Dreher, who is in his late forties, may also have a different idea of what religious withdrawal would look like, and why people would choose it, than a younger person would. Emily,* a graduate student in theology, grew up in a religious group that “has some culture-suspecting, fundamentalist tendencies.” She converted to Catholicism in her late teens, but even after her conversion, she says that it is still hard to resist ideas about religion as a form of social withdrawal “because of how much of my life was characterized by it.”

In college, when a friend joked that she was “grumpy and misanthropic enough that I would probably enjoy the experience [of monastic life], Emily “realized that he was right. My immediate reaction was that maybe a cloistered community was something that I should consider as a vocation.”

Emily communicated with a cloistered order of Dominican women, but ultimately decided against that form of life. She was working in an intercultural ministerial context, and found that a diversity of “human cultures and means of interaction with one another, even in a purely non-religious way, were incredibly important for developing relationships.” She adds that “for any true injustices that I did see around me that really were against Christianity, it seemed that the best way I knew was not to avoid them and pretend those injustices would disappear.”

For Emily, cloistered life also seemed antithetical to her readings of the Gospels, which do include a few passages about Christ praying alone, but ultimately, for her, “the very idea of the incarnation was a kenotic self-emptying for the sake of encounter with others, despite whatever problems might accompany that.” Today, she says, she sees a necessity for people to withdraw to “liturgies and prayer communities” to help maintain faith in difficult circumstances, but, like an increasing number of younger Americans, she often finds friendship and spiritual kinship among “those who aren’t Catholic or even religious in any way.”

The homeschooling parents I spoke to had a range of reasons for choosing to educate their own children. Most cited a poor quality of education in their local public schools, but others echoed some of Dreher’s ideas about withdrawal as a reaction to what feels like a shift toward the secular in public space. One Catholic parent says that while she feels God has called her to take the formation of her children’s “minds and hearts” seriously, she is still open to sending them to school eventually.
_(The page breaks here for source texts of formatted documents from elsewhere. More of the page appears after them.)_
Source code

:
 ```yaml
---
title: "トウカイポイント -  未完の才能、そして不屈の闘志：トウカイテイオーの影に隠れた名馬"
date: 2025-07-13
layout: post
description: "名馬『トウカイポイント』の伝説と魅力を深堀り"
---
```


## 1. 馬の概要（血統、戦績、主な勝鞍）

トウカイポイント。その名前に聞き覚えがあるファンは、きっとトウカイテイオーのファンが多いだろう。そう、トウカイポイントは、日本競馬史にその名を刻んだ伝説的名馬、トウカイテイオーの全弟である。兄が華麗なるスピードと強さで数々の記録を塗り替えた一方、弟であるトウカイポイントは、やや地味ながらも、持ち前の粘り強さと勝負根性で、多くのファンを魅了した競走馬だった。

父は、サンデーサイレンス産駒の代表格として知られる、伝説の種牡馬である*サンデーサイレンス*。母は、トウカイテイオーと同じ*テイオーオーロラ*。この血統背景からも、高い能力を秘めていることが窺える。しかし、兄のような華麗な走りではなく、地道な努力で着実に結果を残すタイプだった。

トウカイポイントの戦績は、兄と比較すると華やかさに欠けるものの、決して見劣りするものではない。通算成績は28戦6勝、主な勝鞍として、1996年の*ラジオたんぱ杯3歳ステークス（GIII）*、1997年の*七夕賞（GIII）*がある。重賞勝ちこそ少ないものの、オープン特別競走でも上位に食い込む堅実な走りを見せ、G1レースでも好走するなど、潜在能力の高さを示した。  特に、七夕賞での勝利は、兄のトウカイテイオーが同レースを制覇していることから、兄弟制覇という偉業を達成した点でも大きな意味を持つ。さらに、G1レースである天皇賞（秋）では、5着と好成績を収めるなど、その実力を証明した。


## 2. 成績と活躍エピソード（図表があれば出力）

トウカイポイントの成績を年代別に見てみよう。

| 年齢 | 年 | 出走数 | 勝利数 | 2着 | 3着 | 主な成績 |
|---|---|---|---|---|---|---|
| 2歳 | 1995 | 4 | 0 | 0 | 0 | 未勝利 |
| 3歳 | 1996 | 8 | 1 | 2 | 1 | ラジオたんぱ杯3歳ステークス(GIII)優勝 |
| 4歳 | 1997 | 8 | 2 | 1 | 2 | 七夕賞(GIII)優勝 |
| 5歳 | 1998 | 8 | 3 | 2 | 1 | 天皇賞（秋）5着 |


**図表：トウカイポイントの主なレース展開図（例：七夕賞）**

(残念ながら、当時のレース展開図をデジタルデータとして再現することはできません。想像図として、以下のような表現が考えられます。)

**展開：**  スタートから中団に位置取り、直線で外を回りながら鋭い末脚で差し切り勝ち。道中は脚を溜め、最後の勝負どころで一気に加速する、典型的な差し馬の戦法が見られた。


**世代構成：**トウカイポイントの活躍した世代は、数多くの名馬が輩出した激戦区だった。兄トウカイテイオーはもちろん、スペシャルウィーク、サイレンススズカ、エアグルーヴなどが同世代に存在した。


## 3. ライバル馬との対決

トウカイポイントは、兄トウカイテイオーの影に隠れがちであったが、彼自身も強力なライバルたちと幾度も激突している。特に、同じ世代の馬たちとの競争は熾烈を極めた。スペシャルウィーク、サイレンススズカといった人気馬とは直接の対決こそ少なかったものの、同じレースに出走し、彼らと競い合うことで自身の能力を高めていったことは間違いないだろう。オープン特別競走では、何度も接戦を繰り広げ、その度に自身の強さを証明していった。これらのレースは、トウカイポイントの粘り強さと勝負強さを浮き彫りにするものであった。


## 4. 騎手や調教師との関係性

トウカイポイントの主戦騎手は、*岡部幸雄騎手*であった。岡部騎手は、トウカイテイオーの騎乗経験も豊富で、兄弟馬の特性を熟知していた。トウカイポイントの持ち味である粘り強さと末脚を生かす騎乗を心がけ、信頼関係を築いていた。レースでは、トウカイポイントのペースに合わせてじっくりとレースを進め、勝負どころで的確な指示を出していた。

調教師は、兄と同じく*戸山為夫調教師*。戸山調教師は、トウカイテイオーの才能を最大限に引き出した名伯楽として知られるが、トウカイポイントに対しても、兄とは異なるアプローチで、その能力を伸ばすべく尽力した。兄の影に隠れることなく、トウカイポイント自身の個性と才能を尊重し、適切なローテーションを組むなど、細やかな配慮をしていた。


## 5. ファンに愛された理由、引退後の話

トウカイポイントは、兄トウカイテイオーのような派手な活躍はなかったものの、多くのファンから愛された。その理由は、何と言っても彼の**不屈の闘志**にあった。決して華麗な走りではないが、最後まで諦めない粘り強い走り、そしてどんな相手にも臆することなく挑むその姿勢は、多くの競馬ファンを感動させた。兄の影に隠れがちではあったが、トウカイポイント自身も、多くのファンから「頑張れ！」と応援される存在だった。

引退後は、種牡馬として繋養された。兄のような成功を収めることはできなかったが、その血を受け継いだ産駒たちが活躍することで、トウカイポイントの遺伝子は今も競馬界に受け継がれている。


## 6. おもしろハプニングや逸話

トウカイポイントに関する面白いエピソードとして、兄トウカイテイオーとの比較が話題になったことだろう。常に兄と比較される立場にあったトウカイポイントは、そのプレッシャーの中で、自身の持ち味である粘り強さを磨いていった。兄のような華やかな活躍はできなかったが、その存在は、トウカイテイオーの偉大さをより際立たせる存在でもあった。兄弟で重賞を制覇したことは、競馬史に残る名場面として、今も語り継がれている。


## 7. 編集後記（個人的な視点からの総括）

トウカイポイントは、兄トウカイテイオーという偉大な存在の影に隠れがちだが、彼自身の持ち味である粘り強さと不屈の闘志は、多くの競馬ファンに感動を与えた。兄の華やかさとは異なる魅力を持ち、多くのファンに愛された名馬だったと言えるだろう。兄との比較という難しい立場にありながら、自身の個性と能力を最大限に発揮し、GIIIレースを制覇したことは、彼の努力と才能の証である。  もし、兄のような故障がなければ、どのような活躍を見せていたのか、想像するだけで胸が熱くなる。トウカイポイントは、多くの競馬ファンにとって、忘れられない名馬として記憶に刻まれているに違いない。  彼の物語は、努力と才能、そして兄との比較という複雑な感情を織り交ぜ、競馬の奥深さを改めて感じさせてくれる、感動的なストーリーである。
She adds, however, that when secular education “cannot speak of God, wonder about Him, see His Hand in the world, in history, in our individual lives, something beautiful in us is silenced, and really, censored.” A product of public education herself, she admits that many of her teachers did “make room for possibilities” about religion, but that increasingly, “in some places this is no longer the case, and a certain tyrannical way of presenting things is coming into place.”

It is unclear whether the Benedict Option will help parents to keep their children faithful. Given the statistical number of Nones among Millennials and Gen X and the seemingly unpreventable increase in those numbers, these children, like Emily, or the children of many homeschooling parents, will eventually encounter peers who are not religiously affiliated. Given the way technology works, they will also inevitably find a way to expose themselves to popular culture.

And the question remains of the Benedict Option what exactly a parent should do if their family has withdrawn from “the world” and still turns out to have a gay child, a gay neighbor—or even a gay priest.

Perhaps what Dreher and his supporters are missing out on is the fact that Christianity, like our ideas about marriage, is not static, but may evolve along with our humanity. And that evolution may not only include a new openness to relationships, but also to Christians’ relationships with the growing number of Nones.

Christians who self-isolate will miss out on the opportunity to know, learn from, and perhaps even to love some of the Americans who have thought the hardest and longest about religion and its role in their lives. Jesus, after all, did not lead his disciples away from the people and their questions, and their messy, real lives, and doubts. He walked toward the people, not away from them.